(Document images with source code)
# # #
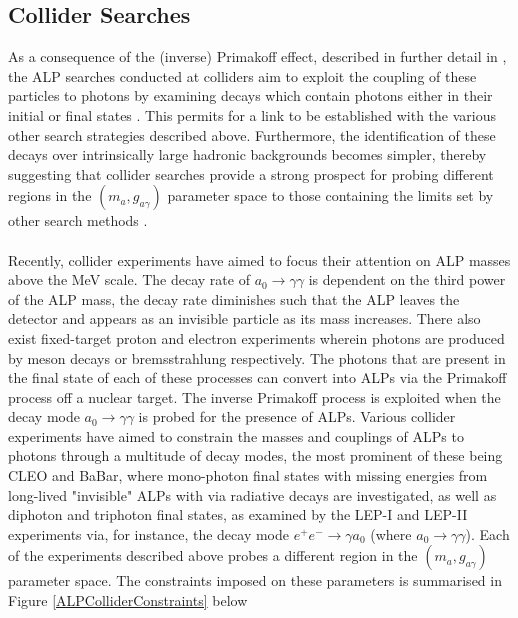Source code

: \subsection{Collider Searches}   
As a consequence of the (inverse) Primakoff effect, described in further detail in \cite{Primakoff:1951iae}, the ALP searches conducted at colliders aim to exploit the coupling of these particles to photons by examining decays which contain photons either
in their initial or final states \cite{d'Enterria:2753504}. This permits for a link to be established with the various other search strategies described above. Furthermore, the identification of these decays over intrinsically large hadronic backgrounds becomes
simpler, thereby suggesting that collider searches provide a strong prospect for probing different regions in the $(m_{a}, g_{a\gamma})$ parameter space to those containing the limits set by other search methods \cite{d'Enterria:2753504}.\\
\\
Recently, collider experiments have aimed to focus their attention on ALP masses above the MeV scale. The decay rate of $a_{0}\rightarrow\gamma\gamma$ is dependent on the third power of the ALP mass, the decay rate 
diminishes such that the ALP leaves the detector and appears as an invisible particle as its mass increases. There also exist fixed-target proton and electron experiments wherein photons are produced by meson decays or bremsstrahlung
respectively. The photons that are present in the final state of each of these processes can convert into ALPs via the Primakoff process off a nuclear target. The inverse Primakoff process is exploited when the decay mode $a_{0}\rightarrow\gamma\gamma$ is probed for the presence of ALPs. Various collider experiments have
aimed to constrain the masses and couplings of ALPs to photons through a multitude of decay modes, the most prominent of these being CLEO and BaBar, where mono-photon final states with missing energies from long-lived "invisible" ALPs with via radiative decays are investigated, as well as diphoton and triphoton final states, as 
examined by the LEP-I and LEP-II experiments via, for instance, the decay mode $e^{+}e^{-}\rightarrow\gamma a_{0}$ (where $a_{0}\rightarrow\gamma\gamma$). Each of the experiments described above probes a different region in the $(m_a, g_{a\gamma})$ parameter space. The constraints imposed on these parameters is summarised in Figure
\ref{ALPColliderConstraints} below
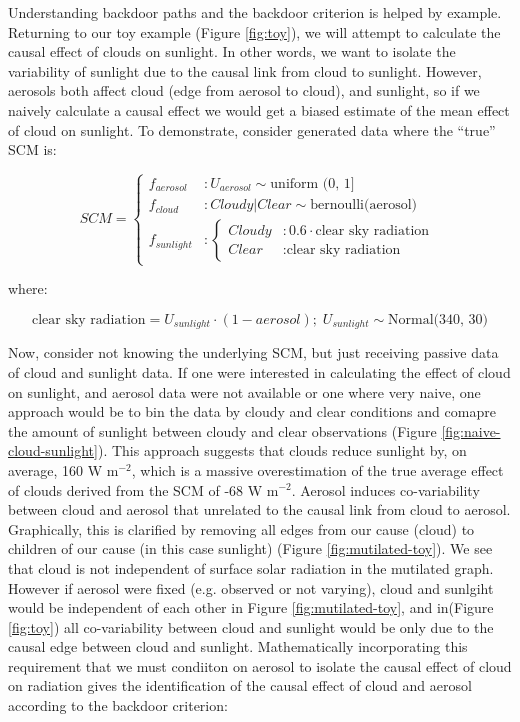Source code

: \documentclass[12pt]{article}
\begin{document}
Understanding backdoor paths and the backdoor criterion is helped by
example. Returning to our toy example (Figure \ref{fig:toy}), we will
attempt to calculate the causal effect of clouds on sunlight. In other
words, we want to isolate the variability of sunlight due to the
causal link from cloud to sunlight. However, aerosols both affect
cloud (edge from aerosol to cloud), and sunlight, so if we naively
calculate a causal effect we would get a biased estimate of the mean
effect of cloud on sunlight. To demonstrate, consider generated
data where the ``true'' SCM is:

\begin{equation}
  SCM =
  \begin{cases}
    f_{aerosol} &: U_{aerosol} \sim \text{uniform (0, 1]}\\
    f_{cloud} &: Cloudy | Clear \sim \text{bernoulli(aerosol)}     \\
    f_{sunlight} &: \begin{cases}
      Cloudy &: 0.6 \cdot \text{clear sky radiation}  \\
      Clear &: \text{clear sky radiation}
    \end{cases}
  \end{cases}
\end{equation}

where:

\begin{equation*}
  \text{clear sky radiation} = U_{sunlight} \cdot (1 - aerosol); \;
  U_{sunlight} \sim \text{Normal(340, 30)}
\end{equation*}

Now, consider not knowing the underlying SCM, but just receiving
passive data of cloud and sunlight data. If one were interested in
calculating the effect of cloud on sunlight, and aerosol data were not
available or one where very naive, one approach would be to bin the
data by cloudy and clear conditions and comapre the amount of sunlight
between cloudy and clear observations (Figure
\ref{fig:naive-cloud-sunlight}). This approach suggests that clouds
reduce sunlight by, on average, 160 W m$^{-2}$, which is a massive
overestimation of the true average effect of clouds derived from the
SCM of -68 W m$^{-2}$. Aerosol induces co-variability between cloud
and aerosol that unrelated to the causal link from cloud to
aerosol. Graphically, this is clarified by removing all edges from our
cause (cloud) to children of our cause (in this case sunlight) (Figure
\ref{fig:mutilated-toy}). We see that cloud is not independent of
surface solar radiation in the mutilated graph.  However if aerosol
were fixed (e.g. observed or not varying), cloud and sunlgiht would be
independent of each other in Figure \ref{fig:mutilated-toy}, and
in(Figure \ref{fig:toy}) all co-variability between cloud and sunlight
would be only due to the causal edge between cloud and sunlight.
Mathematically incorporating this requirement that we must condiiton
on aerosol to isolate the causal effect of cloud on radiation gives
the identification of the causal effect of cloud and aerosol according
to the backdoor criterion:
\end{document}
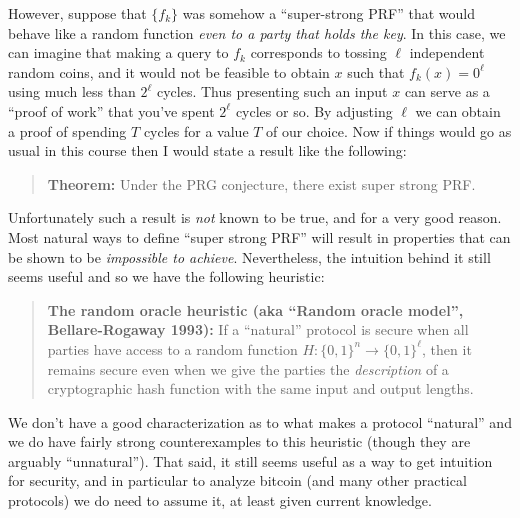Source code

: However, suppose that \(\{ f_k \}\) was somehow a ``super-strong PRF''
that would behave like a random function \emph{even to a party that
holds the key}. In this case, we can imagine that making a query to
\(f_k\) corresponds to tossing \(\ell\) independent random coins, and it
would not be feasible to obtain \(x\) such that \(f_k(x)=0^\ell\) using
much less than \(2^\ell\) cycles. Thus presenting such an input \(x\)
can serve as a ``proof of work'' that you've spent \(2^\ell\) cycles or
so. By adjusting \(\ell\) we can obtain a proof of spending \(T\) cycles
for a value \(T\) of our choice. Now if things would go as usual in this
course then I would state a result like the following:

\begin{quote}
\textbf{Theorem:} Under the PRG conjecture, there exist super strong
PRF.
\end{quote}

Unfortunately such a result is \emph{not} known to be true, and for a
very good reason. Most natural ways to define ``super strong PRF'' will
result in properties that can be shown to be \emph{impossible to
achieve}. Nevertheless, the intuition behind it still seems useful and
so we have the following heuristic:

\begin{quote}
\textbf{The random oracle heuristic (aka ``Random oracle model'',
Bellare-Rogaway 1993):} If a ``natural'' protocol is secure when all
parties have access to a random function
\(H:\{0,1\}^n\rightarrow\{0,1\}^\ell\), then it remains secure even when
we give the parties the \emph{description} of a cryptographic hash
function with the same input and output lengths.
\end{quote}

We don't have a good characterization as to what makes a protocol
``natural'' and we do have fairly strong counterexamples to this
heuristic (though they are arguably ``unnatural''). That said, it still
seems useful as a way to get intuition for security, and in particular
to analyze bitcoin (and many other practical protocols) we do need to
assume it, at least given current knowledge.

\hypertarget{romcaveatrem}{}

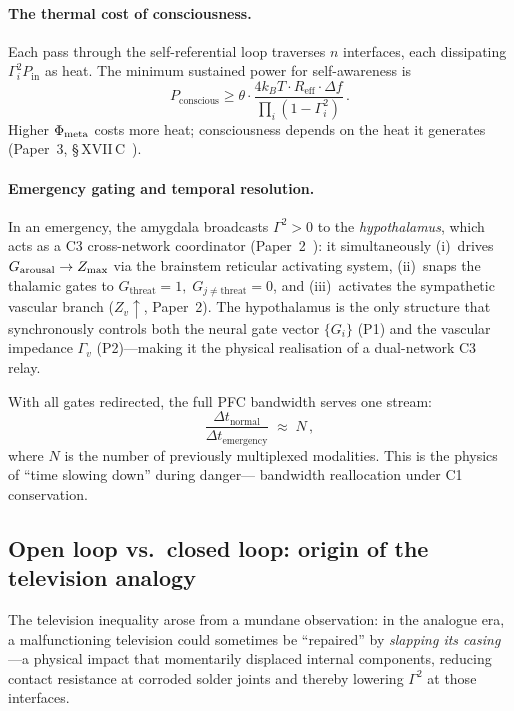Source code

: \documentclass[aps,pre,twocolumn,superscriptaddress,floatfix]{revtex4-2}
\begin{document}
\paragraph{The thermal cost of consciousness.}
Each pass through the self-referential loop
traverses $n$ interfaces, each dissipating
$\Gamma_i^2 P_{\mathrm{in}}$ as heat.
The minimum sustained power for self-awareness is
\begin{equation}
  P_{\mathrm{conscious}} \geq
  \theta \cdot \frac{4 k_B T \cdot R_{\mathrm{eff}} \cdot \Delta f}
  {\prod_i (1 - \Gamma_i^2)}\,.
  \label{eq:P-conscious}
\end{equation}
Higher $\Phimeta$ costs more heat;
consciousness depends on the heat it generates
(Paper~3, \S\,XVII\,C~\cite{Paper3}).

\paragraph{Emergency gating and temporal resolution.}
In an emergency, the amygdala broadcasts
$\Gamma^2 > 0$ to the \emph{hypothalamus}, which
acts as a C3 cross-network coordinator
(Paper~2~\cite{Paper2}): it simultaneously
(i)~drives $\Zarousal \to Z_{\max}$ via the
brainstem reticular activating system,
(ii)~snaps the thalamic gates to
$G_{\text{threat}} = 1,\; G_{j \neq \text{threat}} = 0$,
and
(iii)~activates the sympathetic vascular branch
($Z_v \uparrow$, Paper~2).
The hypothalamus is the only structure that
synchronously controls both the neural gate vector
$\{G_i\}$ (P1) and the vascular impedance
$\Gamma_v$ (P2)---making it the physical
realisation of a dual-network C3 relay.

With all gates redirected, the full PFC bandwidth
serves one stream:
\begin{equation}
  \frac{\Delta t_{\text{normal}}}
       {\Delta t_{\text{emergency}}}
  \;\approx\; N\,,
  \label{eq:time-dilation}
\end{equation}
where $N$ is the number of previously multiplexed modalities.
This is the physics of ``time slowing down'' during danger---
bandwidth reallocation under C1 conservation.

\subsection{Open loop vs.\ closed loop: origin of the
  television analogy}

The television inequality arose from a mundane
observation: in the analogue era, a malfunctioning
television could sometimes be ``repaired'' by
\emph{slapping its casing}---a physical impact that
momentarily displaced internal components, reducing
contact resistance at corroded solder joints
and thereby lowering $\Gamma^2$ at those interfaces.
\end{document}
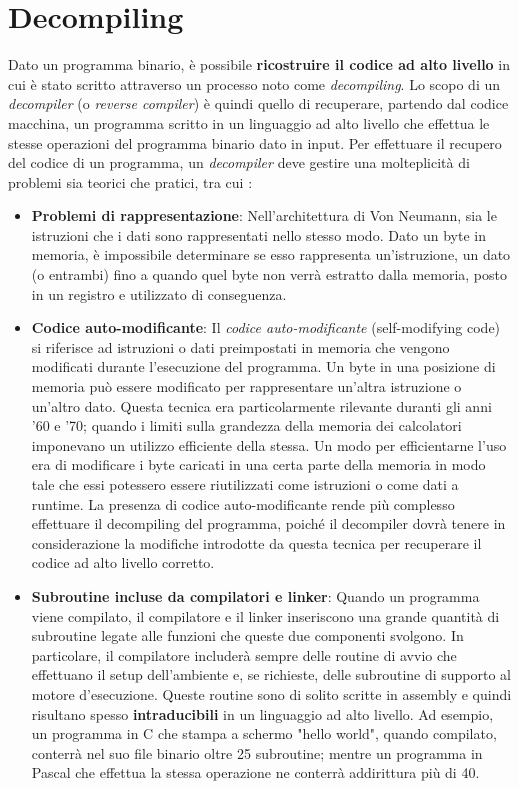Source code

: \documentclass[../main.tex]{subfiles}
\begin{document}
\section{Decompiling}
Dato un programma binario, è possibile \textbf{ricostruire il codice ad alto livello} in cui è stato scritto attraverso un processo noto come \textit{decompiling}.
Lo scopo di un \textit{decompiler} (o \textit{reverse compiler}) è quindi quello di recuperare, partendo dal codice macchina, un programma scritto in un linguaggio ad alto livello che effettua le stesse
operazioni del programma binario dato in input. Per effettuare il recupero del codice di un programma, un \textit{decompiler} deve gestire una molteplicità di problemi sia teorici che pratici, tra cui \cite{Cifuentes1994ReverseCT}:
\begin{itemize}
    \item \textbf{Problemi di rappresentazione}: Nell'architettura di Von Neumann, sia le istruzioni che i dati sono rappresentati nello stesso modo. Dato un byte in memoria, è impossibile determinare se esso rappresenta un'istruzione, un dato (o entrambi) fino a quando quel byte non verrà estratto dalla memoria, posto in un registro e utilizzato di conseguenza.
    \item \textbf{Codice auto-modificante}: Il \textit{codice auto-modificante} (self-modifying code) si riferisce ad istruzioni o dati preimpostati in memoria che vengono modificati durante l'esecuzione del programma. Un byte in una posizione di memoria può essere modificato per rappresentare un'altra istruzione o un'altro dato. Questa tecnica era particolarmente rilevante duranti gli anni '60 e '70; quando
    i limiti sulla grandezza della memoria dei calcolatori imponevano un utilizzo efficiente della stessa. Un modo per efficientarne l'uso era di modificare i byte caricati in una certa parte della memoria in modo tale che essi potessero essere riutilizzati come istruzioni o come dati a runtime. La presenza di codice auto-modificante rende più complesso effettuare il decompiling del programma, poiché il decompiler
    dovrà tenere in considerazione la modifiche introdotte da questa tecnica per recuperare il codice ad alto livello corretto.
    \item \textbf{Subroutine incluse da compilatori e linker}: Quando un programma viene compilato, il compilatore e il linker inseriscono una grande quantità di subroutine legate alle funzioni che queste due componenti svolgono.
    In particolare, il compilatore includerà sempre delle routine di avvio che effettuano il setup dell'ambiente e, se richieste, delle subroutine di supporto al motore d'esecuzione. 
    Queste routine sono di solito scritte in assembly e quindi risultano spesso \textbf{intraducibili} in un linguaggio ad alto livello. 
    Ad esempio, un programma in C che stampa a schermo "hello world", quando compilato, conterrà nel suo file binario oltre 25 subroutine; 
    mentre un programma in Pascal che effettua la stessa operazione ne conterrà addirittura più di 40.
\end{itemize}
\end{document}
# # #
◆ **PROBLEM TO WORK ON**
Return exactly what appears in the records from the line with "Ad esempio, un" through the final line, and nothing else.

◆ **SOLVED EXERCISE**
    Ad esempio, un programma in C che stampa a schermo "hello world", quando compilato, conterrà nel suo file binario oltre 25 subroutine; 
    mentre un programma in Pascal che effettua la stessa operazione ne conterrà addirittura più di 40.
\end{itemize}
\end{document}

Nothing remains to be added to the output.